Only a number is expected: how many lines in these records mention the word "задължително"?

#### RECORDED DATA

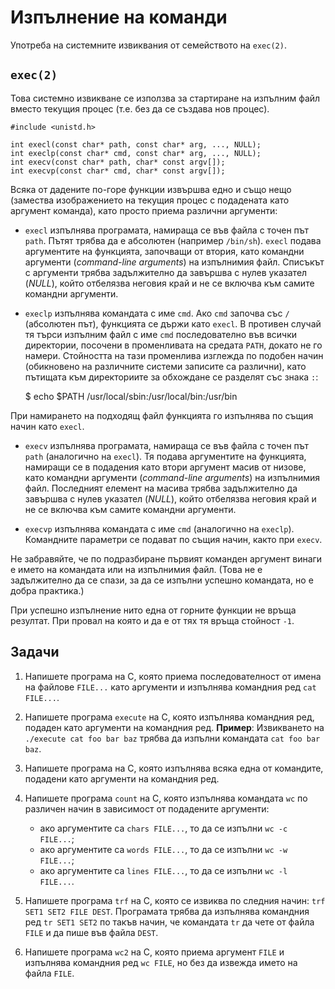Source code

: # Изпълнение на команди

Употреба на системните извиквания от семейството на `exec(2)`.

## `exec(2)`

Това системно извикване се използва за стартиране на изпълним файл вместо текущия процес (т.е. без да се създава нов процес).

    #include <unistd.h>

    int execl(const char* path, const char* arg, ..., NULL);
    int execlp(const char* cmd, const char* arg, ..., NULL);
    int execv(const char* path, char* const argv[]);
    int execvp(const char* cmd, char* const argv[]);

Всяка от дадените по-горе функции извършва едно и също нещо (замества изображението на текущия процес с подадената като аргумент команда), като просто приема различни аргументи:

* `execl` изпълнява програмата, намираща се във файла с точен път `path`.  Пътят трябва да е абсолютен (например `/bin/sh`).  `execl` подава аргументите на функцията, започващи от втория, като командни аргументи (*command-line arguments*) на изпълнимия файл.  Списъкът с аргументи трябва задължително да завършва с нулев указател (*NULL*), който отбелязва неговия край и не се включва към самите командни аргументи.

* `execlp` изпълнява командата с име `cmd`.  Ако `cmd` започва със `/` (абсолютен път), функцията се държи като `execl`.  В противен случай тя търси изпълним файл с име `cmd` последователно във всички директории, посочени в променливата на средата `PATH`, докато не го намери.  Стойността на тази променлива изглежда по подобен начин (обикновено на различните системи записите са различни), като пътищата към директориите за обхождане се разделят със знака `:`:

    $ echo $PATH
    /usr/local/sbin:/usr/local/bin:/usr/bin

При намирането на подходящ файл функцията го изпълнява по същия начин като `execl`.

* `execv` изпълнява програмата, намираща се във файла с точен път `path` (аналогично на `execl`).  Тя подава аргументите на функцията, намиращи се в подадения като втори аргумент масив от низове, като командни аргументи (*command-line arguments*) на изпълнимия файл.  Последният елемент на масива трябва задължително да завършва с нулев указател (*NULL*), който отбелязва неговия край и не се включва към самите командни аргументи.

* `execvp` изпълнява командата с име `cmd` (аналогично на `execlp`).  Командните параметри се подават по същия начин, както при `execv`.

Не забравяйте, че по подразбиране първият команден аргумент винаги е името на командата или на изпълнимия файл.  (Това не е задължително да се спази, за да се изпълни успешно командата, но е добра практика.)

При успешно изпълнение нито една от горните функции не връща резултат.  При провал на която и да е от тях тя връща стойност `-1`.

## Задачи

1. Напишете програма на C, която приема последователност от имена на файлове `FILE...` като аргументи и изпълнява командния ред `cat FILE...`.

2. Напишете програма `execute` на C, която изпълнява командния ред, подаден като аргументи на командния ред.
   **Пример**: Извикването на `./execute cat foo bar baz` трябва да изпълни командата `cat foo bar baz`.

3. Напишете програма на C, която изпълнява всяка една от командите, подадени като аргументи на командния ред.

4. Напишете програма `count` на C, която изпълнява командата `wc` по различен начин в зависимост от подадените аргументи:

   * ако аргументите са `chars FILE...`, то да се изпълни `wc -c FILE...`;
   * ако аргументите са `words FILE...`, то да се изпълни `wc -w FILE...`;
   * ако аргументите са `lines FILE...`, то да се изпълни `wc -l FILE...`.

5. Напишете програма `trf` на C, която се извиква по следния начин: `trf SET1 SET2 FILE DEST`.
   Програмата трябва да изпълнява командния ред `tr SET1 SET2` по такъв начин, че командата `tr` да чете от файла `FILE` и да пише във файла `DEST`.

6. Напишете програма `wc2` на C, която приема аргумент `FILE` и изпълнява командния ред `wc FILE`, но без да извежда името на файла `FILE`.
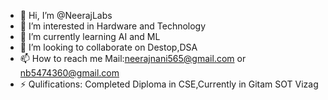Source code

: - 👋 Hi, I’m @NeerajLabs
- 👀 I’m interested in Hardware and Technology
- 🌱 I’m currently learning AI and ML
- 💞️ I’m looking to collaborate on Destop,DSA
- 📫 How to reach me Mail:neerajnani565@gmail.com or nb5474360@gmail.com
- ⚡ Qulifications: Completed Diploma in CSE,Currently in Gitam SOT Vizag

<!---
NeerajLabs/NeerajLabs is a ✨ special ✨ repository because its `README.md` (this file) appears on your GitHub profile.
You can click the Preview link to take a look at your changes.
--->
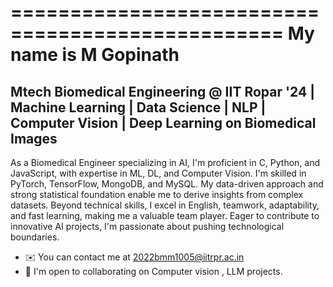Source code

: =================================================
My name is M Gopinath
=================================================

Mtech Biomedical Engineering @ IIT Ropar '24 | Machine Learning | Data Science | NLP | Computer Vision | Deep Learning on Biomedical Images
------------

As a Biomedical Engineer specializing in AI, I'm proficient in C, Python, and JavaScript, with expertise in ML, DL, and Computer Vision. I'm skilled in PyTorch, TensorFlow, MongoDB, and MySQL. My data-driven approach and strong statistical foundation enable me to derive insights from complex datasets. Beyond technical skills, I excel in English, teamwork, adaptability, and fast learning, making me a valuable team player. Eager to contribute to innovative AI projects, I'm passionate about pushing technological boundaries.

* ✉️ You can contact me at [2022bmm1005@iitrpr.ac.in](mailto:2022bmm1005@iitrpr.ac.in)
* 🤝 I'm open to collaborating on Computer vision , LLM projects.
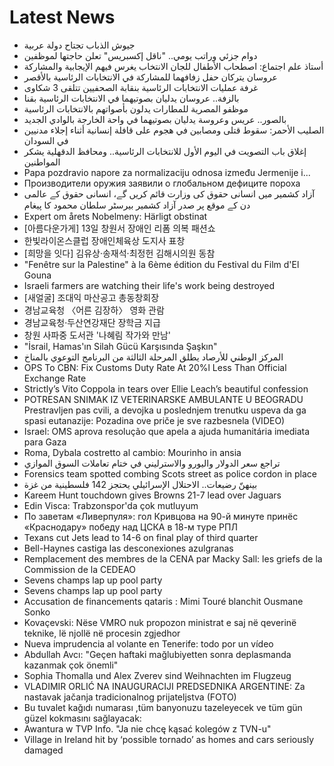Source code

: # Latest News
-  جيوش الذباب تجتاح دولة عربية
-  دوام جزئي وراتب يومي.. "ناقل إكسبريس" تعلن حاجتها لموظفين
-  أستاذ علم اجتماع: اصطحاب الأطفال للجان الانتخاب يغرس فيهم الإيجابية والمشاركة
-  عروسان يتركان حفل زفافهما للمشاركة في الانتخابات الرئاسية بالأقصر
-  غرفة عمليات الانتخابات الرئاسية بنقابة الصحفيين تتلقى 3 شكاوى
-  بالزفة.. عروسان يدليان بصوتيهما في الانتخابات الرئاسية بقنا
-  موظفو المصرية للمطارات يدلون بأصواتهم بالانتخابات الرئاسية
-  بالصور.. عريس وعروسة يدليان بصوتيهما في واحة الخارجة بالوادي الجديد
-  الصليب الأحمر: سقوط قتلى ومصابين في هجوم على قافلة إنسانية أثناء إجلاء مدنيين في السودان
-  إغلاق باب التصويت في اليوم الأول للانتخابات الرئاسية.. ومحافظ الدقهلية يشكر المواطنين
-  Papa pozdravio napore za normalizaciju odnosa između Jermenije i...
-  Производители оружия заявили о глобальном дефиците пороха
-  آزاد کشمیر میں انسانی حقوق کی وزارت قائم کریں گے، انسانی حقوق کے عالمی دن کے موقع پر صدر آزاد کشمیر بیرسٹر سلطان محمود کا پیغام
-  Expert om årets Nobelmeny: Härligt obstinat
-  [아름다운가게] 13일 창원서 장애인 리폼 의복 패션쇼
-  한빛라이온스클럽 장애인체육상 도지사 표창
-  [희망을 잇다] 김유상·송재석·최정헌 김해시의원 동참
-  "Fenêtre sur la Palestine" à la 6ème édition du Festival du Film d'El Gouna
-  Israeli farmers are watching their life's work being destroyed
-  [새얼굴] 조대익 마산공고 총동창회장
-  경남교육청 〈어른 김장하〉 영화 관람
-  경남교육청·두산연강재단 장학금 지급
-  창원 사파중 도서관 '나혜림 작가와 만남'
-  "İsrail, Hamas'ın Silah Gücü Karşısında Şaşkın"
-  المركز الوطني للأرصاد يطلق المرحلة الثالثة من البرنامج التوعوي بالمناخ
-  OPS To CBN: Fix Customs Duty Rate At 20%l Less Than Official Exchange Rate
-  Strictly’s Vito Coppola in tears over Ellie Leach’s beautiful confession
-  POTRESAN SNIMAK IZ VETERINARSKE AMBULANTE U BEOGRADU Prestravljen pas cvili, a devojka u poslednjem trenutku uspeva da ga spasi eutanazije: Pozadina ove priče je sve razbesnela (VIDEO)
-  Israel: OMS aprova resolução que apela a ajuda humanitária imediata para Gaza
-  Roma, Dybala costretto al cambio: Mourinho in ansia
-  تراجع سعر الدولار واليورو والاسترليني في ختام تعاملات السوق الموازي
-  Forensics team spotted combing Scots street as police cordon in place
-  بينهنّ رضيعات.. الاحتلال الإسرائيلي يحتجز 142 فلسطينية من غزة
-  Kareem Hunt touchdown gives Browns 21-7 lead over Jaguars
-  Edin Visca: Trabzonspor'da çok mutluyum
-  По заветам «Ливерпуля»: гол Кривцова на 90-й минуте принёс «Краснодару» победу над ЦСКА в 18-м туре РПЛ
-  Texans cut Jets lead to 14-6 on final play of third quarter
-  Bell-Haynes castiga las desconexiones azulgranas
-  Remplacement des membres de la CENA par Macky Sall: les griefs de la Commission de la CEDEAO
-  Sevens champs lap up pool party
-  Sevens champs lap up pool party
-  Accusation de financements qataris : Mimi Touré blanchit Ousmane Sonko
-  Kovaçevski: Nëse VMRO nuk propozon ministrat e saj në qeverinë teknike, lë njollë në procesin zgjedhor
-  Nueva imprudencia al volante en Tenerife: todo por un vídeo
-  Abdullah Avcı: "Geçen haftaki mağlubiyetten sonra deplasmanda kazanmak çok önemli"
-  Sophia Thomalla und Alex Zverev sind Weihnachten im Flugzeug
-  VLADIMIR ORLIĆ NA INAUGURACIJI PREDSEDNIKA ARGENTINE: Za nastavak jačanja tradicionalnog prijateljstva (FOTO)
-  Bu tuvalet kağıdı numarası ,tüm banyonuzu tazeleyecek ve tüm gün güzel kokmasını sağlayacak:
-  Awantura w TVP Info. "Ja nie chcę kąsać kolegów z TVN-u"
-  Village in Ireland hit by ‘possible tornado’ as homes and cars seriously damaged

########

### RESPONSE TO THE EXERCISE:
3